[Stored data]
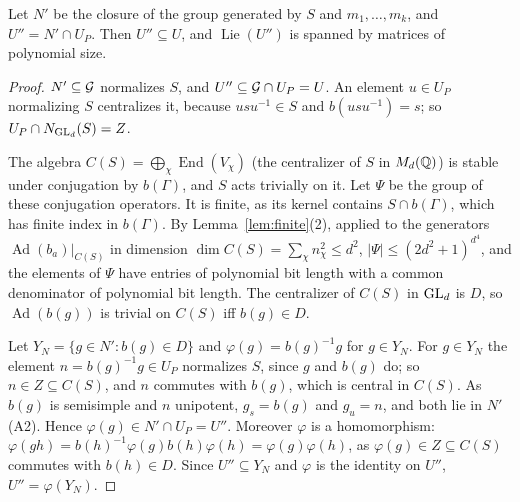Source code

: \begin{lemma}\label{lem:Upp}
Let $N'$ be the closure of the group generated by $S$ and $m_1,\ldots,m_k$, and $U''=N'\cap U_P$.
Then $U''\subseteq U$, and $\operatorname{Lie}(U'')$ is spanned by matrices of polynomial size.
\end{lemma}
\begin{proof}
$N'\subseteq\cG$ normalizes $S$, and $U''\subseteq\cG\cap U_P=U$. An element $u\in U_P$ normalizing $S$
centralizes it, because $usu^{-1}\in S$ and $b(usu^{-1})=s$; so $U_P\cap N_{\GL_d}(S)=Z$.

The algebra $C(S)=\bigoplus_\chi\operatorname{End}(V_\chi)$ (the centralizer of $S$ in $M_d(\Q)$) is stable under
conjugation by $b(\Gamma)$, and $S$ acts trivially on it. Let $\Psi$ be the group of these conjugation
operators. It is finite, as its kernel contains $S\cap b(\Gamma)$, which has finite index in $b(\Gamma)$.
By Lemma~\ref{lem:finite}(2), applied to the generators $\operatorname{Ad}(b_a)|_{C(S)}$ in dimension $\dim C(S)=\sum_\chi n_\chi^2\le d^2$,
$|\Psi|\le(2d^2+1)^{d^4}$, and the elements of $\Psi$ have entries of polynomial bit length with a common
denominator of polynomial bit length. The centralizer of $C(S)$ in $\GL_d$ is $D$, so $\operatorname{Ad}(b(g))$ is
trivial on $C(S)$ iff $b(g)\in D$.

Let $Y_N=\{g\in N':b(g)\in D\}$ and $\varphi(g)=b(g)^{-1}g$ for $g\in Y_N$. For $g\in Y_N$ the element
$n=b(g)^{-1}g\in U_P$ normalizes $S$, since $g$ and $b(g)$ do; so $n\in Z\subseteq C(S)$, and $n$ commutes
with $b(g)$, which is central in $C(S)$. As $b(g)$ is semisimple and $n$ unipotent, $g_s=b(g)$ and $g_u=n$,
and both lie in $N'$ (A2). Hence $\varphi(g)\in N'\cap U_P=U''$. Moreover $\varphi$ is a homomorphism:
$\varphi(gh)=b(h)^{-1}\varphi(g)b(h)\varphi(h)=\varphi(g)\varphi(h)$, as $\varphi(g)\in Z\subseteq C(S)$ commutes with
$b(h)\in D$. Since $U''\subseteq Y_N$ and $\varphi$ is the identity on $U''$, $U''=\varphi(Y_N)$.


\end{proof}
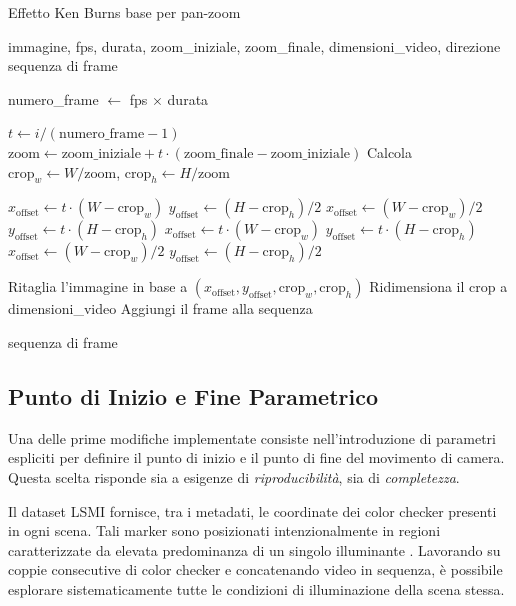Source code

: \begin{algorithm}[H]
\caption{Effetto Ken Burns base per pan-zoom}
\label{alg:Ken_burns_basic}
\begin{algorithmic}[1]
\Require immagine, fps, durata, zoom\_iniziale, zoom\_finale, dimensioni\_video, direzione
\Ensure sequenza di frame

\State numero\_frame $\gets$ fps $\times$ durata

    \State $t \gets i / (\text{numero\_frame} - 1)$
    \State $\text{zoom} \gets \text{zoom\_iniziale} + t \cdot (\text{zoom\_finale} - \text{zoom\_iniziale})$
    \State Calcola $\text{crop}_w \gets W / \text{zoom}$, $\text{crop}_h \gets H / \text{zoom}$
    
        \State $x_{\text{offset}} \gets t \cdot (W - \text{crop}_w)$
        \State $y_{\text{offset}} \gets (H - \text{crop}_h)/2$
        \State $x_{\text{offset}} \gets (W - \text{crop}_w)/2$
        \State $y_{\text{offset}} \gets t \cdot (H - \text{crop}_h)$
        \State $x_{\text{offset}} \gets t \cdot (W - \text{crop}_w)$
        \State $y_{\text{offset}} \gets t \cdot (H - \text{crop}_h)$
    \Else
        \State $x_{\text{offset}} \gets (W - \text{crop}_w)/2$
        \State $y_{\text{offset}} \gets (H - \text{crop}_h)/2$
    \EndIf

    \State Ritaglia l'immagine in base a $(x_{\text{offset}}, y_{\text{offset}}, \text{crop}_w, \text{crop}_h)$
    \State Ridimensiona il crop a dimensioni\_video
    \State Aggiungi il frame alla sequenza
\EndFor

\State \Return sequenza di frame
\end{algorithmic}
\end{algorithm}

\subsection{Punto di Inizio e Fine Parametrico}
Una delle prime modifiche implementate consiste nell'introduzione di parametri espliciti per definire il punto di inizio e il punto di fine del movimento di camera. Questa scelta risponde sia a esigenze di \emph{riproducibilità}, sia di \emph{completezza}.

Il dataset LSMI fornisce, tra i metadati, le coordinate dei color checker presenti in ogni scena. Tali marker sono posizionati intenzionalmente in regioni caratterizzate da elevata predominanza di un singolo illuminante \cite{kim_large_2021}. Lavorando su coppie consecutive di color checker e concatenando video in sequenza, è possibile esplorare sistematicamente tutte le condizioni di illuminazione della scena stessa.

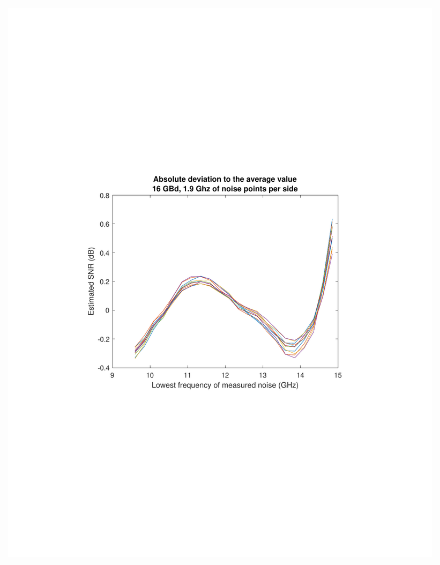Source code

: \begin{refsection}
\begin{figure}[H]
	\centering
	\begin{minipage}{0.43\textwidth}
		\centering
		\includegraphics[clip, trim=4cm 8cm 4cm 8cm,
		width=1\textwidth]{./sdf/m_qam_system/figures/snr/absDev/16GBSNRAbsDev.pdf}
		\subcaption{\label{fig:snrAbsDev_16_500}}
	\end{minipage}
	\begin{minipage}{0.43\textwidth}
		\centering

\end{minipage}
\end{figure}
\end{refsection}
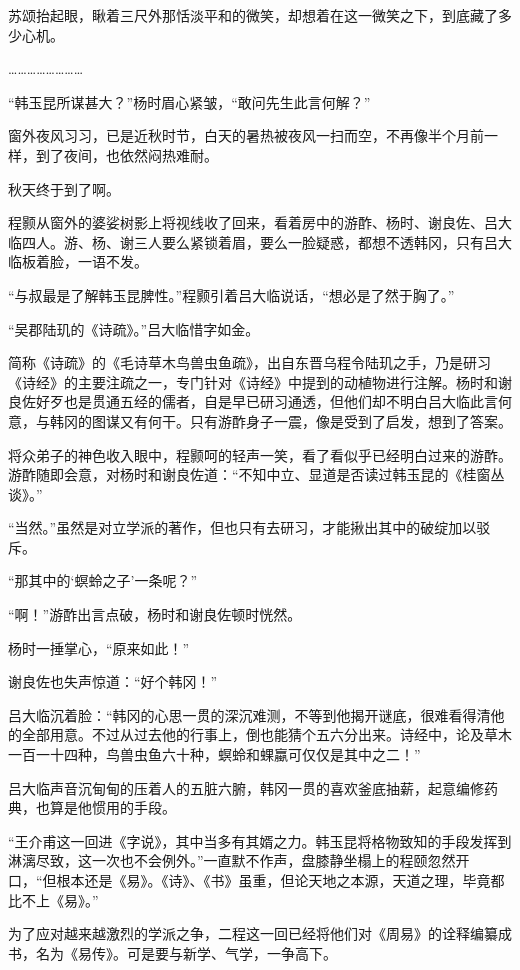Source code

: 苏颂抬起眼，瞅着三尺外那恬淡平和的微笑，却想着在这一微笑之下，到底藏了多少心机。 

…………………… 

“韩玉昆所谋甚大？”杨时眉心紧皱，“敢问先生此言何解？” 

窗外夜风习习，已是近秋时节，白天的暑热被夜风一扫而空，不再像半个月前一样，到了夜间，也依然闷热难耐。 

秋天终于到了啊。 

程颢从窗外的婆娑树影上将视线收了回来，看着房中的游酢、杨时、谢良佐、吕大临四人。游、杨、谢三人要么紧锁着眉，要么一脸疑惑，都想不透韩冈，只有吕大临板着脸，一语不发。 

“与叔最是了解韩玉昆脾性。”程颢引着吕大临说话，“想必是了然于胸了。” 

“吴郡陆玑的《诗疏》。”吕大临惜字如金。 

简称《诗疏》的《毛诗草木鸟兽虫鱼疏》，出自东晋乌程令陆玑之手，乃是研习《诗经》的主要注疏之一，专门针对《诗经》中提到的动植物进行注解。杨时和谢良佐好歹也是贯通五经的儒者，自是早已研习通透，但他们却不明白吕大临此言何意，与韩冈的图谋又有何干。只有游酢身子一震，像是受到了启发，想到了答案。 

将众弟子的神色收入眼中，程颢呵的轻声一笑，看了看似乎已经明白过来的游酢。游酢随即会意，对杨时和谢良佐道：“不知中立、显道是否读过韩玉昆的《桂窗丛谈》。” 

“当然。”虽然是对立学派的著作，但也只有去研习，才能揪出其中的破绽加以驳斥。 

“那其中的‘螟蛉之子’一条呢？” 

“啊！”游酢出言点破，杨时和谢良佐顿时恍然。 

杨时一捶掌心，“原来如此！” 

谢良佐也失声惊道：“好个韩冈！” 

吕大临沉着脸：“韩冈的心思一贯的深沉难测，不等到他揭开谜底，很难看得清他的全部用意。不过从过去他的行事上，倒也能猜个五六分出来。诗经中，论及草木一百一十四种，鸟兽虫鱼六十种，螟蛉和蜾蠃可仅仅是其中之二！” 

吕大临声音沉甸甸的压着人的五脏六腑，韩冈一贯的喜欢釜底抽薪，起意编修药典，也算是他惯用的手段。 

“王介甫这一回进《字说》，其中当多有其婿之力。韩玉昆将格物致知的手段发挥到淋漓尽致，这一次也不会例外。”一直默不作声，盘膝静坐榻上的程颐忽然开口，“但根本还是《易》。《诗》、《书》虽重，但论天地之本源，天道之理，毕竟都比不上《易》。” 

为了应对越来越激烈的学派之争，二程这一回已经将他们对《周易》的诠释编纂成书，名为《易传》。可是要与新学、气学，一争高下。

# [YOUR OBJECTIVE]
What is needed is the exact run of lines from the start of the data through the line with "and both lie", both ends included, minus the pictures.

# [EXERCISE RESPONSE]
Source code

: \begin{lemma}\label{lem:Upp}
Let $N'$ be the closure of the group generated by $S$ and $m_1,\ldots,m_k$, and $U''=N'\cap U_P$.
Then $U''\subseteq U$, and $\operatorname{Lie}(U'')$ is spanned by matrices of polynomial size.
\end{lemma}
\begin{proof}
$N'\subseteq\cG$ normalizes $S$, and $U''\subseteq\cG\cap U_P=U$. An element $u\in U_P$ normalizing $S$
centralizes it, because $usu^{-1}\in S$ and $b(usu^{-1})=s$; so $U_P\cap N_{\GL_d}(S)=Z$.

The algebra $C(S)=\bigoplus_\chi\operatorname{End}(V_\chi)$ (the centralizer of $S$ in $M_d(\Q)$) is stable under
conjugation by $b(\Gamma)$, and $S$ acts trivially on it. Let $\Psi$ be the group of these conjugation
operators. It is finite, as its kernel contains $S\cap b(\Gamma)$, which has finite index in $b(\Gamma)$.
By Lemma~\ref{lem:finite}(2), applied to the generators $\operatorname{Ad}(b_a)|_{C(S)}$ in dimension $\dim C(S)=\sum_\chi n_\chi^2\le d^2$,
$|\Psi|\le(2d^2+1)^{d^4}$, and the elements of $\Psi$ have entries of polynomial bit length with a common
denominator of polynomial bit length. The centralizer of $C(S)$ in $\GL_d$ is $D$, so $\operatorname{Ad}(b(g))$ is
trivial on $C(S)$ iff $b(g)\in D$.

Let $Y_N=\{g\in N':b(g)\in D\}$ and $\varphi(g)=b(g)^{-1}g$ for $g\in Y_N$. For $g\in Y_N$ the element
$n=b(g)^{-1}g\in U_P$ normalizes $S$, since $g$ and $b(g)$ do; so $n\in Z\subseteq C(S)$, and $n$ commutes
with $b(g)$, which is central in $C(S)$. As $b(g)$ is semisimple and $n$ unipotent, $g_s=b(g)$ and $g_u=n$,
and both lie in $N'$ (A2). Hence $\varphi(g)\in N'\cap U_P=U''$. Moreover $\varphi$ is a homomorphism:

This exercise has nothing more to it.